The Cybersecurity and Infrastructure Security Agency (CISA) has expanded its Known Exploited Vulnerabilities (KEV) Catalog by adding a newly discovered vulnerability in Palo Alto Networks’ PAN-OS versions. This addition reflects evidence of active exploitation, marking it as a critical risk to federal enterprises and beyond.

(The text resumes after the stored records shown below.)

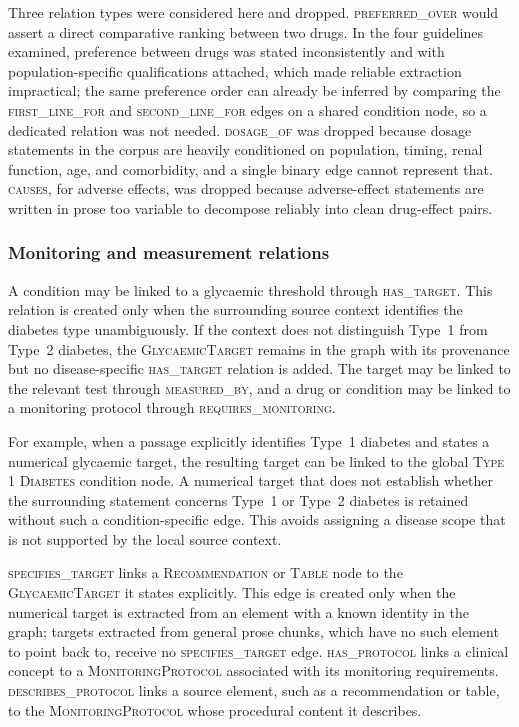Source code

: Three relation types were considered here and dropped. \textsc{preferred\_over} would assert a direct comparative ranking between two drugs. In the four guidelines examined, preference between drugs was stated inconsistently and with population-specific qualifications attached, which made reliable extraction impractical; the same preference order can already be inferred by comparing the \textsc{first\_line\_for} and \textsc{second\_line\_for} edges on a shared condition node, so a dedicated relation was not needed. \textsc{dosage\_of} was dropped because dosage statements in the corpus are heavily conditioned on population, timing, renal function, age, and comorbidity, and a single binary edge cannot represent that. \textsc{causes}, for adverse effects, was dropped because adverse-effect statements are written in prose too variable to decompose reliably into clean drug-effect pairs.

\subsubsection{Monitoring and measurement relations}
A condition may be linked to a glycaemic threshold through
\textsc{has\_target}. This relation is created only when the surrounding
source context identifies the diabetes type unambiguously. If the context
does not distinguish Type~1 from Type~2 diabetes, the
\textsc{GlycaemicTarget} remains in the graph with its provenance but no
disease-specific \textsc{has\_target} relation is added. The target may
be linked to the relevant test through \textsc{measured\_by}, and a drug or condition may be linked to a monitoring protocol through
\textsc{requires\_monitoring}.

For example, when a passage explicitly identifies Type~1 diabetes and
states a numerical glycaemic target, the resulting target can be linked
to the global \textsc{Type 1 Diabetes} condition node. A numerical target
that does not establish whether the surrounding statement concerns
Type~1 or Type~2 diabetes is retained without such a condition-specific
edge. This avoids assigning a disease scope that is not supported by the
local source context.

\textsc{specifies\_target} links a \textsc{Recommendation} or \textsc{Table} node to the \textsc{GlycaemicTarget} it states explicitly. This edge is created only when the numerical target is extracted from an element with a known identity in the graph; targets extracted from general prose chunks, which have no such element to point back to, receive no \textsc{specifies\_target} edge. \textsc{has\_protocol} links a clinical concept to a
\textsc{MonitoringProtocol} associated with its monitoring requirements.
\textsc{describes\_protocol} links a source element, such as a
recommendation or table, to the \textsc{MonitoringProtocol} whose
procedural content it describes.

The vulnerability, identified as CVE-2024-3393, is classified as a Denial of Service (DoS) issue in the DNS Security feature of PAN-OS. This flaw could allow unauthenticated attackers to disrupt firewall operations, causing them to reboot repeatedly and potentially enter maintenance mode if the attack is sustained.
What Is the Vulnerability?
The vulnerability lies in the way PAN-OS processes malformed DNS packets. When a maliciously crafted packet is sent through the firewall’s data plane, it triggers a failure that forces the system to reboot. Repeated exploitation could render the firewall non-functional, thereby compromising network security.
The issue is particularly concerning for organizations using PA-Series, VM-Series, CN-Series firewalls, or Prisma Access solutions. This vulnerability affects specific versions of PAN-OS with DNS Security or Advanced DNS Security licenses enabled and DNS Security logging turned on.
Affected PAN-OS Versions
- PAN-OS 11.2: Versions below 11.2.3
- PAN-OS 11.1: Versions below 11.1.5
- PAN-OS 10.2: Versions between 10.2.8 and 10.2.14
- PAN-OS 10.1: Versions between 10.1.14 and 10.1.15
However, older PAN-OS versions such as 9.1 and 10.0, as well as Panorama M-Series and Panorama virtual appliances, remain unaffected.
Severity and Exploitation Status
This vulnerability is rated as High Severity, with a CVSS score of 8.7 for unauthenticated scenarios. The attack requires no user interaction, making it particularly dangerous in environments where network firewalls process untrusted DNS packets.
Palo Alto Networks has confirmed cases of active exploitation, where customers reported firewall disruptions caused by malicious DNS packets triggering the vulnerability.
Mitigation Measures
While Palo Alto Networks has released patches to address the issue, organizations that cannot immediately upgrade can apply the following workarounds:
- Security Profile Adjustments: Clone predefined Anti-Spyware profiles (e.g., “Default” or “Strict”) in the Security Policy and replace them with custom profiles.
- Tuning DNS Security Settings: Disable DNS Security logging temporarily if operationally feasible.
- Regular Monitoring: Continuously monitor for unusual firewall behavior, such as unexpected reboots.
These measures provide interim protection until a permanent fix is implemented.
Permanent Fixes Available
To fully mitigate the vulnerability, affected systems should upgrade to the following PAN-OS versions:
- PAN-OS 11.2.3 or later
- PAN-OS 11.1.5 or later
- PAN-OS 10.2.14 or later (ETA: January 2025)
- PAN-OS 10.1.15 or later (ETA: January 2025)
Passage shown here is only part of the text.